Originally from Waterford, Professor Cunningham is Professor of Animal Genetics at Trinity College Dublin. He graduated from UCD in 1956 with first class honours in agricultural science and went on to obtain a masters degree in animal genetics from Cornell University in the US.

He gained considerable international attention in the 1970s and 1980s while working at the precursor to Teagasc, An Foras Taluntais, where he pioneered methods of genetic evaluation of cattle breeds and the economic evaluation of breeding options and strategies.

In 1988 he moved to the World Bank as visiting professor to the Economic Development Institute.

From 1990 to 1993 he was appointed director of Animal Production and Health at the Food and Agricultural Organisation of the UN in Rome.

He also directed the largest international campaign of biological control ever undertaken, the Screwworm Eradiccation Programme for North Africa.

In 1989 he developed new methods of reading DNA at Trinity College for livestock, which has since been expanded by his colleagues at Trinity to include other species, including horses, salmon and humans. Irish research is at the forefront of international work in this area.

Cunningham, who is chairman of biotech start-up IdentiGEN, has had more than 100 papers published in science journals and has twice featured on the cover of Nature.
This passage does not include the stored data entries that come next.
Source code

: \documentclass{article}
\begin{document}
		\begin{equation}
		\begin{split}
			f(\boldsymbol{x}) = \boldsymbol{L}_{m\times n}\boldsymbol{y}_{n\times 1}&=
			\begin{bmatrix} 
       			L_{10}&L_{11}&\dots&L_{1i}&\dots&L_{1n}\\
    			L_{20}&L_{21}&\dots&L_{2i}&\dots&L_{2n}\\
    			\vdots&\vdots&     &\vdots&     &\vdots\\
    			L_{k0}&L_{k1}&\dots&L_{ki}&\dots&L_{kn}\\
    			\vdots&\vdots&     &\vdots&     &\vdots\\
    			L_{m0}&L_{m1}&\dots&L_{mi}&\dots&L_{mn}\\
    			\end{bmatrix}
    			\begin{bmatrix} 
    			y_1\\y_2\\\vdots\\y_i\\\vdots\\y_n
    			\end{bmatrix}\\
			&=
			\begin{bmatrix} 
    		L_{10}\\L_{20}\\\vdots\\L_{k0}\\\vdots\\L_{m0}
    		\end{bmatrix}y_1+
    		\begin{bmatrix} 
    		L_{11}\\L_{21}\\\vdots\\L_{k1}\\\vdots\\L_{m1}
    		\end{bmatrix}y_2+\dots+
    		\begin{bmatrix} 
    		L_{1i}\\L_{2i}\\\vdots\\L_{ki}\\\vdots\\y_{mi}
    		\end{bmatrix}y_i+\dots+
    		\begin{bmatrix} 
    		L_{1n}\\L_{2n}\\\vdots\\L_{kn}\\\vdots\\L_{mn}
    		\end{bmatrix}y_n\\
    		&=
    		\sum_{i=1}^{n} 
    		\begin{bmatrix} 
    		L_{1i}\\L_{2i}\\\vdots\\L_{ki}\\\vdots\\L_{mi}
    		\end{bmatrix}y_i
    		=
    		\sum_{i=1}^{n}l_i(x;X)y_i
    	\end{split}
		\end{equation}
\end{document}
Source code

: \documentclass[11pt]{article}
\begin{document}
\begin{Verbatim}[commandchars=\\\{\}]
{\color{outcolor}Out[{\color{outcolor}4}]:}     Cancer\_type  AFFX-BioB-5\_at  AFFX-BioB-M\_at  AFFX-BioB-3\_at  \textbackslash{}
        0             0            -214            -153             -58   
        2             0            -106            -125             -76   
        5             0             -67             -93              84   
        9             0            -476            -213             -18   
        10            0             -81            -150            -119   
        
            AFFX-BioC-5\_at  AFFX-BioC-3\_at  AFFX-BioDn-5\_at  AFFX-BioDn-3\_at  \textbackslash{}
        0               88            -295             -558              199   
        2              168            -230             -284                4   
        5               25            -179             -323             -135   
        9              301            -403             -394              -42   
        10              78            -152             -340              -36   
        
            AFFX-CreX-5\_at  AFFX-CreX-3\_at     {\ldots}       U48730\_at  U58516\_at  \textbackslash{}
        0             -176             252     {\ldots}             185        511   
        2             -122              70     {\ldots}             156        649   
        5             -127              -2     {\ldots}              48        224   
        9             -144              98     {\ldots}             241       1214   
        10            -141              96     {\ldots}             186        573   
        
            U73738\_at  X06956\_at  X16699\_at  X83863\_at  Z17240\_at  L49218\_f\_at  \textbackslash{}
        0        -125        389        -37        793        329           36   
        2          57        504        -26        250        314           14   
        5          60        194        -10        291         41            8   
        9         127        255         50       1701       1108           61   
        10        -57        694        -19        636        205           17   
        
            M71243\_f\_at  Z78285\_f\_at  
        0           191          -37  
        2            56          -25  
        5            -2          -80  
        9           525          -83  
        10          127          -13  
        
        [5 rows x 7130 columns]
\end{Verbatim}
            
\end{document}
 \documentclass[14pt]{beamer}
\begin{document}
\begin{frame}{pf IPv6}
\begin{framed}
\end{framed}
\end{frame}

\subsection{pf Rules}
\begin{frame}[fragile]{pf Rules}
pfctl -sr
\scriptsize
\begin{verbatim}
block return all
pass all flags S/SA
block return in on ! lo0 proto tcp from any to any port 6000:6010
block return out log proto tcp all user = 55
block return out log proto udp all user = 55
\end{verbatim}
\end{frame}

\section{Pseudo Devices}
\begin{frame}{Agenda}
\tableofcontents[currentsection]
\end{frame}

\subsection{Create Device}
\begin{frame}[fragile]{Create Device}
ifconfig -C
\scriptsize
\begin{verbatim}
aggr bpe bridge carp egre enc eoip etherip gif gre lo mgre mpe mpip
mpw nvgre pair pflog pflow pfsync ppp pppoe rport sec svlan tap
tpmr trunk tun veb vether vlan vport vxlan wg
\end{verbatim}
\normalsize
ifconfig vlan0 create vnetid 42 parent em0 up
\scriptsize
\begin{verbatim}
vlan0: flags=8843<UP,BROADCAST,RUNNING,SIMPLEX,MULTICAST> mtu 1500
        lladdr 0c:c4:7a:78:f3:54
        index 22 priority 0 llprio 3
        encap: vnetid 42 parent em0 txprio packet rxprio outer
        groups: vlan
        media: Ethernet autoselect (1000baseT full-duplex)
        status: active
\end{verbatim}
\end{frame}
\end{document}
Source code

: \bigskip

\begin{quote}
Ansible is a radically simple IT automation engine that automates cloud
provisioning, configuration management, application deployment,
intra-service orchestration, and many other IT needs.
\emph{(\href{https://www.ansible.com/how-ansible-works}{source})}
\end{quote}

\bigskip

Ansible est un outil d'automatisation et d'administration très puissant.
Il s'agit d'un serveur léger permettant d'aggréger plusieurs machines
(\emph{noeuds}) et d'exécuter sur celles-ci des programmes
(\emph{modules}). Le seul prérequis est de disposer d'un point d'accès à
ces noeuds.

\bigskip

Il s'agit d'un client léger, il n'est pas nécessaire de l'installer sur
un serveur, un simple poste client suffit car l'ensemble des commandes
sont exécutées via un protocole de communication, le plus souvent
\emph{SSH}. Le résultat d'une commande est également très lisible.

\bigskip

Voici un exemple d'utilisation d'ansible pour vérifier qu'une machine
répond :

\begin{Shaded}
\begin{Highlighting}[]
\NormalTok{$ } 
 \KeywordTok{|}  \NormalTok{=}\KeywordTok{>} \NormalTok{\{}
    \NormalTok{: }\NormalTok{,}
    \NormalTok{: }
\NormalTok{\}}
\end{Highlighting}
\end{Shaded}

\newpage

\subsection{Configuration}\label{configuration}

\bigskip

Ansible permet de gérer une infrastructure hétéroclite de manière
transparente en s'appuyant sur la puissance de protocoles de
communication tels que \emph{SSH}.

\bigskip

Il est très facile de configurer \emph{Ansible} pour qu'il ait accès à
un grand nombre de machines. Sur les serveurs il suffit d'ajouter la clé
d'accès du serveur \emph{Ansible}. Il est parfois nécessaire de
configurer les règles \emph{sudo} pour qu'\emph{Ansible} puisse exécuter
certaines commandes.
“There never was a better time for science in Ireland,” Professor Cunningham said on his new appointment. “The growth in the economy in recent years has been fuelled largely by our rising capacity across many fields of knowledge.

“In the National Development Programme we have a strong commitment to science and technology over the next six years. The establishment of the Office of Chief Scientific Adviser is part of that commitment, and I very much welcome the challenge of helping to place Ireland among the leading countries in the world of science,” Cunningham said.